Show each line of the listing in which the word "Discard" occurs.

***

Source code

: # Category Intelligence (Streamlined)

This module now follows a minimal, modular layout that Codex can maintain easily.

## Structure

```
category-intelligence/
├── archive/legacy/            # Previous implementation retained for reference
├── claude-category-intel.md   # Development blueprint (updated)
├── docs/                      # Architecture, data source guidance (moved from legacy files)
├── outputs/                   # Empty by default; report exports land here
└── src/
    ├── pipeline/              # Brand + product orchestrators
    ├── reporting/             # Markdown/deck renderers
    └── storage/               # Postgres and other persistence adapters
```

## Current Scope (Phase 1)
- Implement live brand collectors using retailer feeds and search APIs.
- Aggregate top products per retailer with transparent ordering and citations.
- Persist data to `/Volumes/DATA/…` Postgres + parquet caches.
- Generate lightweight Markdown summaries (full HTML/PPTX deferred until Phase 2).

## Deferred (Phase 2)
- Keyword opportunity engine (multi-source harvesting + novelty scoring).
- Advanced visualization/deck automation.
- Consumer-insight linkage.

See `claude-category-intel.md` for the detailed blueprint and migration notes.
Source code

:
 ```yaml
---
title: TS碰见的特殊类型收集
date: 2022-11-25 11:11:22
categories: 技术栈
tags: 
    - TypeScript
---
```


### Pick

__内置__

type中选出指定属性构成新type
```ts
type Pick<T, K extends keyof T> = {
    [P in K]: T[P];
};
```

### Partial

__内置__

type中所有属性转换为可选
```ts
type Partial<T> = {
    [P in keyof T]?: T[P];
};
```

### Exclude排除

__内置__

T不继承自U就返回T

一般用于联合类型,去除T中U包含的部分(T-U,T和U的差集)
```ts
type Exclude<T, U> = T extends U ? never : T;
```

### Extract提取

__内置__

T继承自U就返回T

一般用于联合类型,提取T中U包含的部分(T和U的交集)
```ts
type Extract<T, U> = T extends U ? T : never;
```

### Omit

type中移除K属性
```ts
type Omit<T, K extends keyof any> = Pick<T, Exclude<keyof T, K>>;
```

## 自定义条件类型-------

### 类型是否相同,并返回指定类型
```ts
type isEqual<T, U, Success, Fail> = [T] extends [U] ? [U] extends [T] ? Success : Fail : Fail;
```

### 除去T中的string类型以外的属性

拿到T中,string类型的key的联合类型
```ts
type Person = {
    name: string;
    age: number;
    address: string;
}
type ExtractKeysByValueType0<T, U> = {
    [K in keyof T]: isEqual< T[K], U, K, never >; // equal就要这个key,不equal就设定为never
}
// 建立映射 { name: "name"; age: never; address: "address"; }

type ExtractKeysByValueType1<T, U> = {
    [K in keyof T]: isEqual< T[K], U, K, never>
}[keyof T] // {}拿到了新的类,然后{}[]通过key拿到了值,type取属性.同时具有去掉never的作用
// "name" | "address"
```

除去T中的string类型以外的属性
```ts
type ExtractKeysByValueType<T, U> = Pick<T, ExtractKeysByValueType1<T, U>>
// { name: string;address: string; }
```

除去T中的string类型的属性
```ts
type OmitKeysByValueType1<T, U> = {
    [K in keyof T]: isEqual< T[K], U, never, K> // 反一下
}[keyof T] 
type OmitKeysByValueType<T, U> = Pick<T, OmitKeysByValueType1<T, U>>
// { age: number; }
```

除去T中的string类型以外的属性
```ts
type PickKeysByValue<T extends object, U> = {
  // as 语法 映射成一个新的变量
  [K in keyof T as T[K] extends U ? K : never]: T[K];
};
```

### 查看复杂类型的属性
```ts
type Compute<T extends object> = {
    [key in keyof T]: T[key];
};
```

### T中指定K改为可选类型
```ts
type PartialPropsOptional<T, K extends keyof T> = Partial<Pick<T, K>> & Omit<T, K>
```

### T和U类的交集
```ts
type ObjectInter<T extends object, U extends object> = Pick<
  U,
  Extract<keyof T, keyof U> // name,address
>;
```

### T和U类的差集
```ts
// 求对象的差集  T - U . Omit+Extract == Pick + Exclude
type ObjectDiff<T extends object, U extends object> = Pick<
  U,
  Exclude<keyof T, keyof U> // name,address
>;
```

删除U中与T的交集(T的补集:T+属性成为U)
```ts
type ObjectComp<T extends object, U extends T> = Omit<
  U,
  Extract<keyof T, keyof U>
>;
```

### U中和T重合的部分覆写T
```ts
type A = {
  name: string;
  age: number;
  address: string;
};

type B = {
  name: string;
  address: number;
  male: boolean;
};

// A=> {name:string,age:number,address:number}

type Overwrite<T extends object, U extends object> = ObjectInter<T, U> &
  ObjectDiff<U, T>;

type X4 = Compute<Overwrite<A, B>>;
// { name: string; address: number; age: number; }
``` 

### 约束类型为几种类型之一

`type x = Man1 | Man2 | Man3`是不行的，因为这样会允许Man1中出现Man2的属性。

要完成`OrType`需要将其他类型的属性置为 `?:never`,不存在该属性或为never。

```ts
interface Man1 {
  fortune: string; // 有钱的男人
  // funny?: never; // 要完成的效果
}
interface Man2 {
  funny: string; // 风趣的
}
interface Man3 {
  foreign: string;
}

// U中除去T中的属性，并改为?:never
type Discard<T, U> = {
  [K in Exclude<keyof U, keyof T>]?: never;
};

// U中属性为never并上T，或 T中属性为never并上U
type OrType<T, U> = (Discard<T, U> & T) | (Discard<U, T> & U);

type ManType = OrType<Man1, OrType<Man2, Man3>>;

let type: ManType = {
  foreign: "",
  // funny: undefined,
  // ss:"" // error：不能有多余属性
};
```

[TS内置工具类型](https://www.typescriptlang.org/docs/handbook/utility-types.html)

***

• **Output**
type Discard<T, U> = {
type OrType<T, U> = (Discard<T, U> & T) | (Discard<U, T> & U);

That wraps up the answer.